►

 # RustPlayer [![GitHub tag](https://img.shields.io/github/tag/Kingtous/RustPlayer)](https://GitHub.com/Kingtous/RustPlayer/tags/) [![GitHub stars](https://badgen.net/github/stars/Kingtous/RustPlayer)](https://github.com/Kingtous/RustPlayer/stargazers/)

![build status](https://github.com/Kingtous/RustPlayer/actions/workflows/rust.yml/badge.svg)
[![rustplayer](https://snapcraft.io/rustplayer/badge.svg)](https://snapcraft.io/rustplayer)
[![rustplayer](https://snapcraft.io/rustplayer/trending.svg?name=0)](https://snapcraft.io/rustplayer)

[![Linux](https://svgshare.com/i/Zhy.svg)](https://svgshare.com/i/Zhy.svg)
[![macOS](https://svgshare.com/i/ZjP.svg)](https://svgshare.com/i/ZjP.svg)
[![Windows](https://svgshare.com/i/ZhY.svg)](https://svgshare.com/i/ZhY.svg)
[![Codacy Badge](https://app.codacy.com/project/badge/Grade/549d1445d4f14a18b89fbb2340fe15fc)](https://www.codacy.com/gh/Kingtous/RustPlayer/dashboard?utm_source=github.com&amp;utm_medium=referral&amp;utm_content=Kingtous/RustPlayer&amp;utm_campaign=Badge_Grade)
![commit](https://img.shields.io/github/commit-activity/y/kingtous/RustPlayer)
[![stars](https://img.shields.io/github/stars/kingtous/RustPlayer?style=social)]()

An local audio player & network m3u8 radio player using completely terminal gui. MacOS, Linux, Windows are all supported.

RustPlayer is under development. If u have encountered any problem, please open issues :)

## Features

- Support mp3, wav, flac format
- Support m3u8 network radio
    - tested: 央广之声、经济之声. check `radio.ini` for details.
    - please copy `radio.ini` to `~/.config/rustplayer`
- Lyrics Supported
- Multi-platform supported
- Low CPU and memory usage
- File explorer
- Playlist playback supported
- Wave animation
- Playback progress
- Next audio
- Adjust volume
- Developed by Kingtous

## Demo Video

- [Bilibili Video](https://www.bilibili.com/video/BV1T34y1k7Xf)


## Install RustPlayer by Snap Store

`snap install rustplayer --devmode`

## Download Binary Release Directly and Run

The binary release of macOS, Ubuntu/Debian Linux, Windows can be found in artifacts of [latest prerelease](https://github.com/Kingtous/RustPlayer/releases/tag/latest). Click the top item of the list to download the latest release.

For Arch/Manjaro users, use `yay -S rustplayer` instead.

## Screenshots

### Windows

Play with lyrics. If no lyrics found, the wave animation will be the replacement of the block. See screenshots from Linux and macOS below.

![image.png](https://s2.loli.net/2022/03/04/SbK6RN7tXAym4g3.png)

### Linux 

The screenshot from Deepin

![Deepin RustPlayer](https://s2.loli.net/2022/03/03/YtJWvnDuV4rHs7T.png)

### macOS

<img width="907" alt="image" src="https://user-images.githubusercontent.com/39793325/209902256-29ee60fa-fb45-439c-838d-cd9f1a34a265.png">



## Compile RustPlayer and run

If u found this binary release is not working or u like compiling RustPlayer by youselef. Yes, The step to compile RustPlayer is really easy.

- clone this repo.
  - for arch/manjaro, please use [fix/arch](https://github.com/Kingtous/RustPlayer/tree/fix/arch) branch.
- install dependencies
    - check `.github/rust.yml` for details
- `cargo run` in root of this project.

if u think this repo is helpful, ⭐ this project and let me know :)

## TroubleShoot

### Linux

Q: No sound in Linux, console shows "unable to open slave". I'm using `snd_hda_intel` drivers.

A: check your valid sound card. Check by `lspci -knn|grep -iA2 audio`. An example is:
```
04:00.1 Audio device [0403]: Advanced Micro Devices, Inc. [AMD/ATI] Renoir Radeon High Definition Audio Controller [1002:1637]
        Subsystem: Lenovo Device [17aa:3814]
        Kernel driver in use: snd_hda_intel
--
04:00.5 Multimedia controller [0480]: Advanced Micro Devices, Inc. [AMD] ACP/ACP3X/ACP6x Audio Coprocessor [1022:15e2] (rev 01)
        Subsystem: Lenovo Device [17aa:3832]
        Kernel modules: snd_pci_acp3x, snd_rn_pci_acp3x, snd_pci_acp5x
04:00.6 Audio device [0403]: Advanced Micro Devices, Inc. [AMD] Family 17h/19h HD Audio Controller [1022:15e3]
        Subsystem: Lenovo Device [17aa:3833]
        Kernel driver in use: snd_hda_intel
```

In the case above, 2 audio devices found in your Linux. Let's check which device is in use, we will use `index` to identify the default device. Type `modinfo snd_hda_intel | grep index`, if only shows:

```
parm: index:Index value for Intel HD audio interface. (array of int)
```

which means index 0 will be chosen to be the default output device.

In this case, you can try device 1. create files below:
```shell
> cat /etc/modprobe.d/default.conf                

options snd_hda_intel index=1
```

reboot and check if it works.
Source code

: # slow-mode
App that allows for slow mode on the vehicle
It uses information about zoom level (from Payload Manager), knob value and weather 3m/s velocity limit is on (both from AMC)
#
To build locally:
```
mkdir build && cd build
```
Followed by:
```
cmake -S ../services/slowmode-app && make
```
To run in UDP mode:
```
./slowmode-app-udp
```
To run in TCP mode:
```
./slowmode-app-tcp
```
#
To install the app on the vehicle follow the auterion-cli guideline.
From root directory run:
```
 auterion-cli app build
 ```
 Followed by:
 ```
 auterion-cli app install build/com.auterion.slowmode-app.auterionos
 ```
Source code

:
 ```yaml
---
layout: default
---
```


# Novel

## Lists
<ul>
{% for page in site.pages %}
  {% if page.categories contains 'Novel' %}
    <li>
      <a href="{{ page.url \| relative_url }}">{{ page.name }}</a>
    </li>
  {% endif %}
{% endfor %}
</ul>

◄

> _Work to be completed_
If a line in the records above contains the string "this", copy that line out.

> _Exercise output_
If u found this binary release is not working or u like compiling RustPlayer by youselef. Yes, The step to compile RustPlayer is really easy.
- clone this repo.
- `cargo run` in root of this project.
if u think this repo is helpful, ⭐ this project and let me know :)
In this case, you can try device 1. create files below:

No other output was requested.